BEGIN AVAILABLE DATA

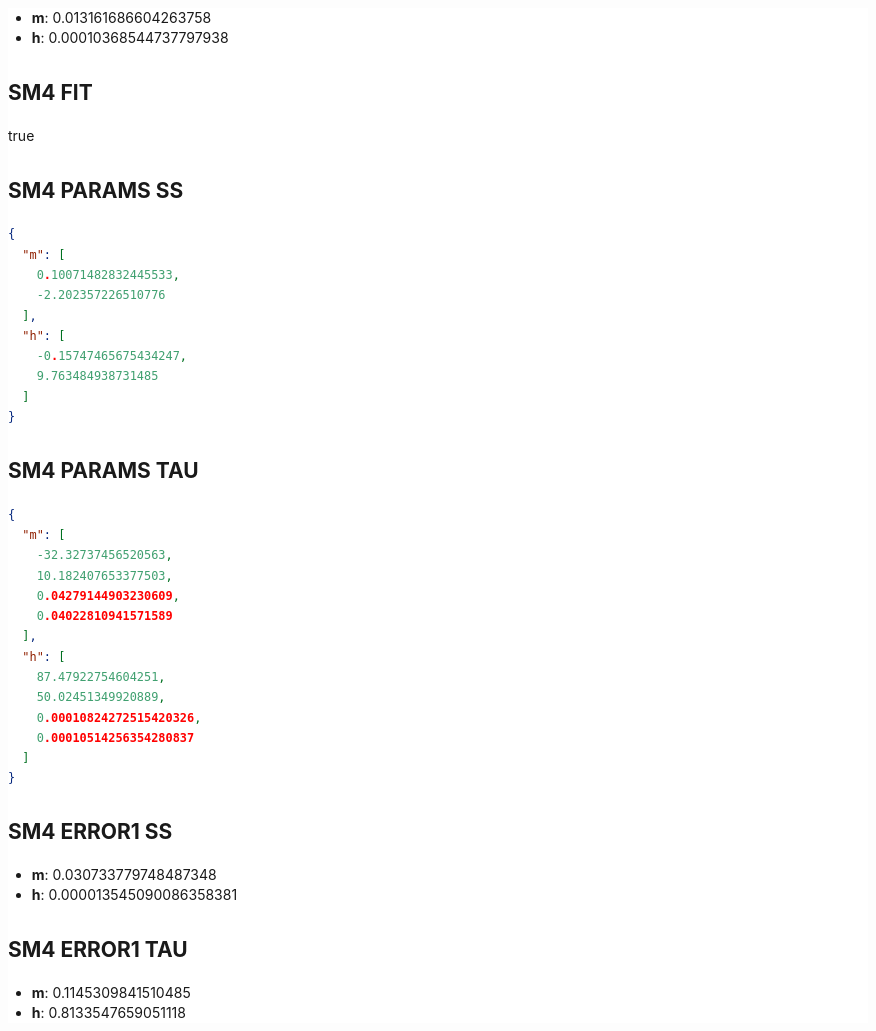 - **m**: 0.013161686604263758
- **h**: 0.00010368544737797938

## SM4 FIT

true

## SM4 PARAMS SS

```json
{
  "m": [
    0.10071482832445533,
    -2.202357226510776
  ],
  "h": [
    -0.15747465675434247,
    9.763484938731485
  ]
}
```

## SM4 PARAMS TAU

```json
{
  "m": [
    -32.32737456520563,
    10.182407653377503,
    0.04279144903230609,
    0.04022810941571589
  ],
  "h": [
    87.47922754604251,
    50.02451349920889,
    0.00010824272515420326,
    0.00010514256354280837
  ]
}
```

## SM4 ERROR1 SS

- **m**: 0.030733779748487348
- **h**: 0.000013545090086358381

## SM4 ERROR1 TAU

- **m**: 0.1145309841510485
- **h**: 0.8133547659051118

END AVAILABLE DATA
BEGIN AVAILABLE DATA

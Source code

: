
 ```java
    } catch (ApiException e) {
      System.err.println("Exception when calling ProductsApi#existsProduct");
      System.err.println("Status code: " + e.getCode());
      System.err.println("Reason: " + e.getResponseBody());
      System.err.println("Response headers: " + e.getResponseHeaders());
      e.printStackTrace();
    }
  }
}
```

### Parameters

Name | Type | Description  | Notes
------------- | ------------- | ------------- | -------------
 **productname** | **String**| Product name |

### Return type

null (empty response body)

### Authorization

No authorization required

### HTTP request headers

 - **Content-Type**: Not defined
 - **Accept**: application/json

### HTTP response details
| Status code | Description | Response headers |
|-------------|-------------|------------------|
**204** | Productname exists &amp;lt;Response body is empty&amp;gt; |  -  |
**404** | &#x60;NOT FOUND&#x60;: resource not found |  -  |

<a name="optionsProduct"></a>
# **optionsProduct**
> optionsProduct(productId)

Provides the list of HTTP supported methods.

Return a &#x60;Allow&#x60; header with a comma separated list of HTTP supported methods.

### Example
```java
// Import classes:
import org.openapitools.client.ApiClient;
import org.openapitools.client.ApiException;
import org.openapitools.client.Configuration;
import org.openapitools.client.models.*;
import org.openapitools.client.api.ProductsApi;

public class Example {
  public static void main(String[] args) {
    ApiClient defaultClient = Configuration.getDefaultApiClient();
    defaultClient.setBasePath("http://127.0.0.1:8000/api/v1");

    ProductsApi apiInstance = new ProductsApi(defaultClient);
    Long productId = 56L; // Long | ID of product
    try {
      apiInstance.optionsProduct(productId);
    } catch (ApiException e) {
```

END AVAILABLE DATA

Set the pictures aside and transcribe exactly the stretch of lines above, beginning with the one holding "- **m**: 0.013161686604263758" and ending with the one holding "- **h**: 0.8133547659051118".

COMPLETED EXERCISE ::
 - **m**: 0.013161686604263758
- **h**: 0.00010368544737797938

## SM4 FIT

true

## SM4 PARAMS SS

```json
{
  "m": [
    0.10071482832445533,
    -2.202357226510776
  ],
  "h": [
    -0.15747465675434247,
    9.763484938731485
  ]
}
```

## SM4 PARAMS TAU

```json
{
  "m": [
    -32.32737456520563,
    10.182407653377503,
    0.04279144903230609,
    0.04022810941571589
  ],
  "h": [
    87.47922754604251,
    50.02451349920889,
    0.00010824272515420326,
    0.00010514256354280837
  ]
}
```

## SM4 ERROR1 SS

- **m**: 0.030733779748487348
- **h**: 0.000013545090086358381

## SM4 ERROR1 TAU

- **m**: 0.1145309841510485
- **h**: 0.8133547659051118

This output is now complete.